Destarte, somente quando não se mostrar necessário proteger ou socio-educar pode o Estado-Juiz deixar de aplicar medidas protetivas ou sócio-educativas. Constatada essa circunstância, deixa-se de impor a medida ou de executá-la. Para isso inexiste um lapso pré-definido. É uma constatação concreta, caso a caso. Como as medidas são aplicadas levando-se em conta as necessidades pedagógicas (Art. 100 da Lei 8.069/90), já citado), pode-se afirmar, como o fez o ilustrado jurista público Caio Bessa Cyrino, Promotor de Justiça no Amazonas, numa conversa informal, que somente a ineficácia pedagógica pode impedir a aplicação de uma medida específica de proteção ou sócio-educativa. Na verdade, opera-se uma absoluta falta de interesse processual em continuar com o processo ou procedimento.
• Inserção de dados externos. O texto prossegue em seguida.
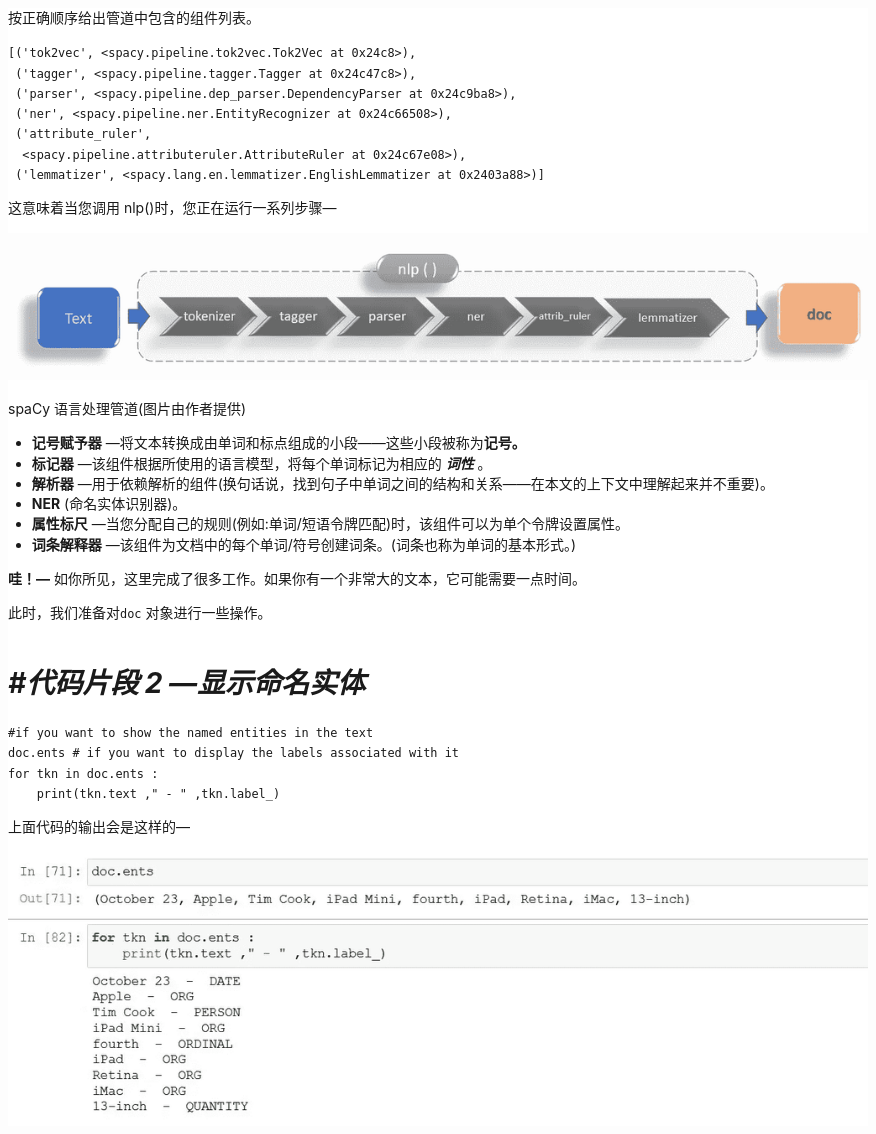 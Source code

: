 按正确顺序给出管道中包含的组件列表。

```
[('tok2vec', <spacy.pipeline.tok2vec.Tok2Vec at 0x24c8>),
 ('tagger', <spacy.pipeline.tagger.Tagger at 0x24c47c8>),
 ('parser', <spacy.pipeline.dep_parser.DependencyParser at 0x24c9ba8>),
 ('ner', <spacy.pipeline.ner.EntityRecognizer at 0x24c66508>),
 ('attribute_ruler',
  <spacy.pipeline.attributeruler.AttributeRuler at 0x24c67e08>),
 ('lemmatizer', <spacy.lang.en.lemmatizer.EnglishLemmatizer at 0x2403a88>)]
```

这意味着当您调用 nlp()时，您正在运行一系列步骤—

![](img/daaacb5d62e643c230c0de03f05e11a4.png)

spaCy 语言处理管道(图片由作者提供)

*   **记号赋予器** —将文本转换成由单词和标点组成的小段——这些小段被称为**记号。**
*   **标记器** —该组件根据所使用的语言模型，将每个单词标记为相应的 ***词性*** 。
*   **解析器** —用于依赖解析的组件(换句话说，找到句子中单词之间的结构和关系——在本文的上下文中理解起来并不重要)。
*   **NER** (命名实体识别器)。
*   **属性标尺** —当您分配自己的规则(例如:单词/短语令牌匹配)时，该组件可以为单个令牌设置属性。
*   **词条解释器** —该组件为文档中的每个单词/符号创建词条。(词条也称为单词的基本形式。)

**哇！—** 如你所见，这里完成了很多工作。如果你有一个非常大的文本，它可能需要一点时间。

此时，我们准备对`doc` 对象进行一些操作。

# *#代码片段 2 —显示命名实体*

```
#if you want to show the named entities in the text 
doc.ents # if you want to display the labels associated with it 
for tkn in doc.ents : 
    print(tkn.text ," - " ,tkn.label_)
```

上面代码的输出会是这样的—

![](img/c942c7cba68c8e2d89767f3ed6f9abd3.png)
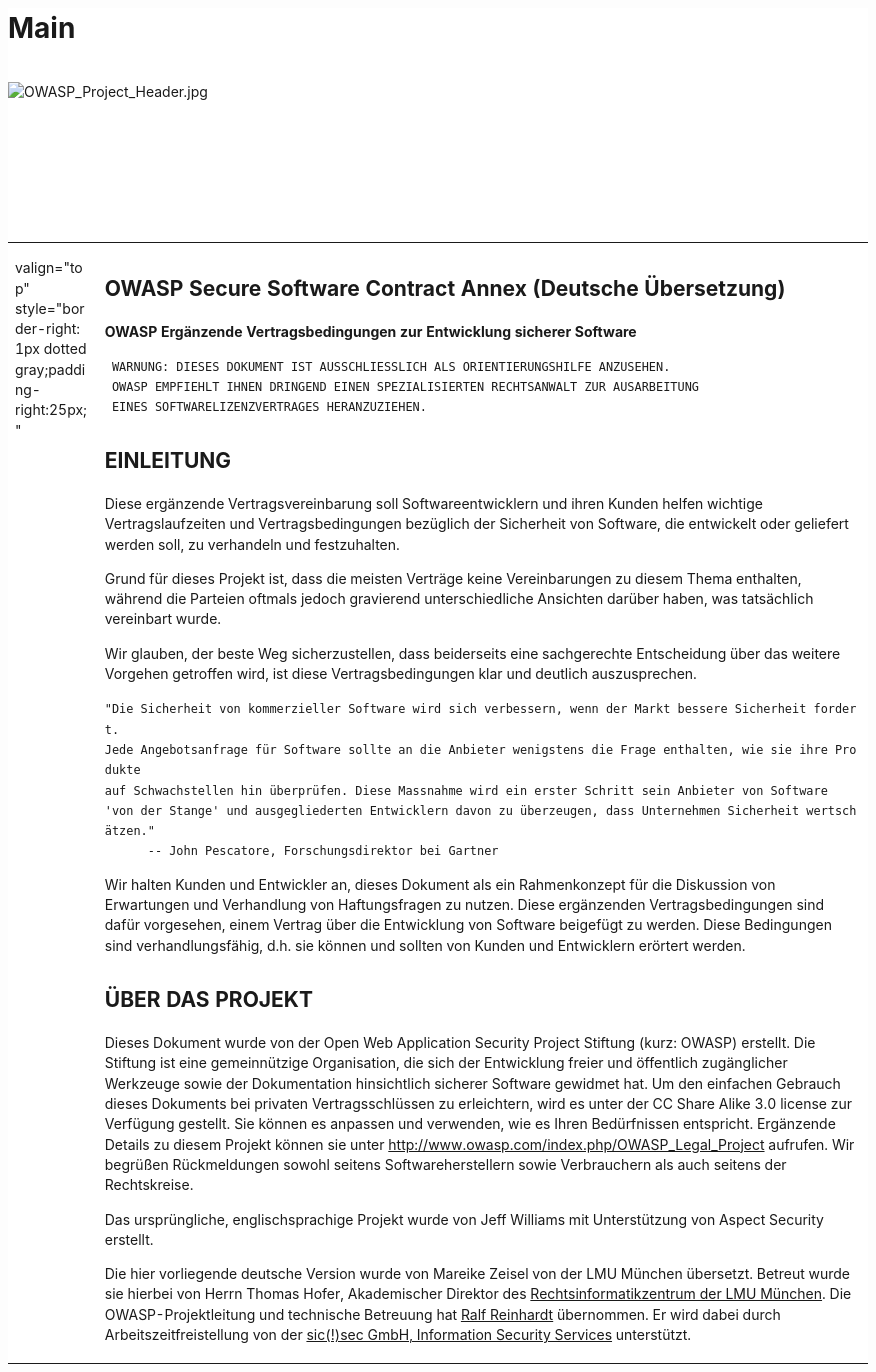 # Main

<div style="width:100%;height:160px;border:0,margin:0;overflow: hidden;">

![OWASP_Project_Header.jpg](OWASP_Project_Header.jpg
"OWASP_Project_Header.jpg")

</div>

<table>
<tbody>
<tr class="odd">
<td><p>valign="top" style="border-right: 1px dotted gray;padding-right:25px;"</p></td>
<td><h2 id="owasp_secure_software_contract_annex_deutsche_übersetzung">OWASP Secure Software Contract Annex (Deutsche Übersetzung)</h2>
<p><strong>OWASP Ergänzende Vertragsbedingungen zur Entwicklung sicherer Software</strong></p>
<p><code> WARNUNG: DIESES DOKUMENT IST AUSSCHLIESSLICH ALS ORIENTIERUNGSHILFE ANZUSEHEN.</code><br />
<code> OWASP EMPFIEHLT IHNEN DRINGEND EINEN SPEZIALISIERTEN RECHTSANWALT ZUR AUSARBEITUNG</code><br />
<code> EINES SOFTWARELIZENZVERTRAGES HERANZUZIEHEN.</code></p>
<h2 id="einleitung">EINLEITUNG</h2>
<p>Diese ergänzende Vertragsvereinbarung soll Softwareentwicklern und ihren Kunden helfen wichtige Vertragslaufzeiten und Vertragsbedingungen bezüglich der Sicherheit von Software, die entwickelt oder geliefert werden soll, zu verhandeln und festzuhalten.</p>
<p>Grund für dieses Projekt ist, dass die meisten Verträge keine Vereinbarungen zu diesem Thema enthalten, während die Parteien oftmals jedoch gravierend unterschiedliche Ansichten darüber haben, was tatsächlich vereinbart wurde.</p>
<p>Wir glauben, der beste Weg sicherzustellen, dass beiderseits eine sachgerechte Entscheidung über das weitere Vorgehen getroffen wird, ist diese Vertragsbedingungen klar und deutlich auszusprechen.</p>
<p><code>"Die Sicherheit von kommerzieller Software wird sich verbessern, wenn der Markt bessere Sicherheit fordert.</code><br />
<code>Jede Angebotsanfrage für Software sollte an die Anbieter wenigstens die Frage enthalten, wie sie ihre Produkte</code><br />
<code>auf Schwachstellen hin überprüfen. Diese Massnahme wird ein erster Schritt sein Anbieter von Software</code><br />
<code>'von der Stange' und ausgegliederten Entwicklern davon zu überzeugen, dass Unternehmen Sicherheit wertschätzen."</code><br />
<code>      -- John Pescatore, Forschungsdirektor bei Gartner</code></p>
<p>Wir halten Kunden und Entwickler an, dieses Dokument als ein Rahmenkonzept für die Diskussion von Erwartungen und Verhandlung von Haftungsfragen zu nutzen. Diese ergänzenden Vertragsbedingungen sind dafür vorgesehen, einem Vertrag über die Entwicklung von Software beigefügt zu werden. Diese Bedingungen sind verhandlungsfähig, d.h. sie können und sollten von Kunden und Entwicklern erörtert werden.</p>
<h2 id="über_das_projekt">ÜBER DAS PROJEKT</h2>
<p>Dieses Dokument wurde von der Open Web Application Security Project Stiftung (kurz: OWASP) erstellt. Die Stiftung ist eine gemeinnützige Organisation, die sich der Entwicklung freier und öffentlich zugänglicher Werkzeuge sowie der Dokumentation hinsichtlich sicherer Software gewidmet hat. Um den einfachen Gebrauch dieses Dokuments bei privaten Vertragsschlüssen zu erleichtern, wird es unter der CC Share Alike 3.0 license zur Verfügung gestellt. Sie können es anpassen und verwenden, wie es Ihren Bedürfnissen entspricht. Ergänzende Details zu diesem Projekt können sie unter <a href="http://www.owasp.com/index.php/OWASP_Legal_Project">http://www.owasp.com/index.php/OWASP_Legal_Project</a> aufrufen. Wir begrüßen Rückmeldungen sowohl seitens Softwareherstellern sowie Verbrauchern als auch seitens der Rechtskreise.</p>
<p>Das ursprüngliche, englischsprachige Projekt wurde von Jeff Williams mit Unterstützung von Aspect Security erstellt.</p>
<p>Die hier vorliegende deutsche Version wurde von Mareike Zeisel von der LMU München übersetzt. Betreut wurde sie hierbei von Herrn Thomas Hofer, Akademischer Direktor des <a href="http://www.jura.uni-muenchen.de/fakultaet/riz">Rechtsinformatikzentrum der LMU München</a>. Die OWASP-Projektleitung und technische Betreuung hat <a href="https://www.owasp.org/index.php/User:Ralf_Reinhardt">Ralf Reinhardt</a> übernommen. Er wird dabei durch Arbeitszeitfreistellung von der <a href="http://www.sicsec.de">sic(!)sec GmbH, Information Security Services</a> unterstützt.</p>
Como se infere pela argumentação trazida à colação, a prescrição é incompatível com os princípios – valores nucleares – que informam a natureza peculiar das medidas socioeducativas, pois violam, frontalmente, os princípios da proteção integral da criança e do adolescente, da prioridade absoluta dos direitos do adolescente, bem como a sua condição peculiar de pessoa em desenvolvimento, cuja sanção se diferencia por sua função, predominantemente pedagógica.
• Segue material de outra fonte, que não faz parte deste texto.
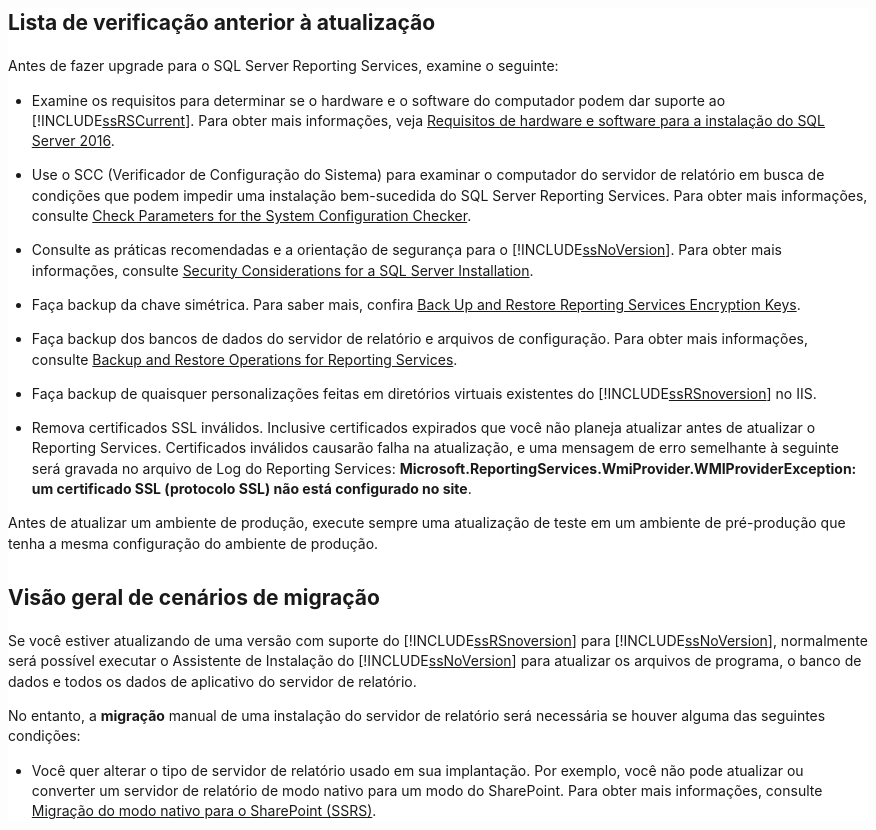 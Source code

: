   
##  <a name="bkmk_upgrade_checklist"></a> Lista de verificação anterior à atualização  
 Antes de fazer upgrade para o SQL Server Reporting Services, examine o seguinte:  
  
-   Examine os requisitos para determinar se o hardware e o software do computador podem dar suporte ao [!INCLUDE[ssRSCurrent](../../includes/ssrscurrent-md.md)]. Para obter mais informações, veja [Requisitos de hardware e software para a instalação do SQL Server 2016](../../sql-server/install/hardware-and-software-requirements-for-installing-sql-server.md).  
  
-   Use o SCC (Verificador de Configuração do Sistema) para examinar o computador do servidor de relatório em busca de condições que podem impedir uma instalação bem-sucedida do SQL Server Reporting Services. Para obter mais informações, consulte [Check Parameters for the System Configuration Checker](../../database-engine/install-windows/check-parameters-for-the-system-configuration-checker.md).  
  
-   Consulte as práticas recomendadas e a orientação de segurança para o [!INCLUDE[ssNoVersion](../../includes/ssnoversion-md.md)]. Para obter mais informações, consulte [Security Considerations for a SQL Server Installation](../../sql-server/install/security-considerations-for-a-sql-server-installation.md).  
  
-   Faça backup da chave simétrica. Para saber mais, confira [Back Up and Restore Reporting Services Encryption Keys](../../reporting-services/install-windows/ssrs-encryption-keys-back-up-and-restore-encryption-keys.md).  
  
-   Faça backup dos bancos de dados do servidor de relatório e arquivos de configuração. Para obter mais informações, consulte [Backup and Restore Operations for Reporting Services](../../reporting-services/install-windows/backup-and-restore-operations-for-reporting-services.md).  
  
-   Faça backup de quaisquer personalizações feitas em diretórios virtuais existentes do [!INCLUDE[ssRSnoversion](../../includes/ssrsnoversion-md.md)] no IIS.  
  
-   Remova certificados SSL inválidos.  Inclusive certificados expirados que você não planeja atualizar antes de atualizar o Reporting Services.  Certificados inválidos causarão falha na atualização, e uma mensagem de erro semelhante à seguinte será gravada no arquivo de Log do Reporting Services: **Microsoft.ReportingServices.WmiProvider.WMIProviderException: um certificado SSL (protocolo SSL) não está configurado no site**.  
  
 Antes de atualizar um ambiente de produção, execute sempre uma atualização de teste em um ambiente de pré-produção que tenha a mesma configuração do ambiente de produção.  
  
  
## <a name="overview-of-migration-scenarios"></a>Visão geral de cenários de migração  
 Se você estiver atualizando de uma versão com suporte do [!INCLUDE[ssRSnoversion](../../includes/ssrsnoversion-md.md)] para [!INCLUDE[ssNoVersion](../../includes/ssnoversion-md.md)], normalmente será possível executar o Assistente de Instalação do [!INCLUDE[ssNoVersion](../../includes/ssnoversion-md.md)] para atualizar os arquivos de programa, o banco de dados e todos os dados de aplicativo do servidor de relatório.  
  
 No entanto, a **migração** manual de uma instalação do servidor de relatório será necessária se houver alguma das seguintes condições:  
  
-   Você quer alterar o tipo de servidor de relatório usado em sua implantação. Por exemplo, você não pode atualizar ou converter um servidor de relatório de modo nativo para um modo do SharePoint. Para obter mais informações, consulte [Migração do modo nativo para o SharePoint &#40;SSRS&#41;](../../reporting-services/install-windows/native-to-sharepoint-migration-ssrs.md).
É dizer, não obstante a manifesta carga retributiva que é inerente à medida socioeducativa, como um sacrifício, restrição de direitos ou privação de liberdade em face do ato infracional que lhe é imputado, sua aplicabilidade está voltada menos para o ato infracional que praticou e mais para aquilo que o adolescente necessita para reestruturar sua conduta, buscando a real adaptação à sadia convivência familiar e comunitária, na esteira do que preconiza o Art. 100 do ECA.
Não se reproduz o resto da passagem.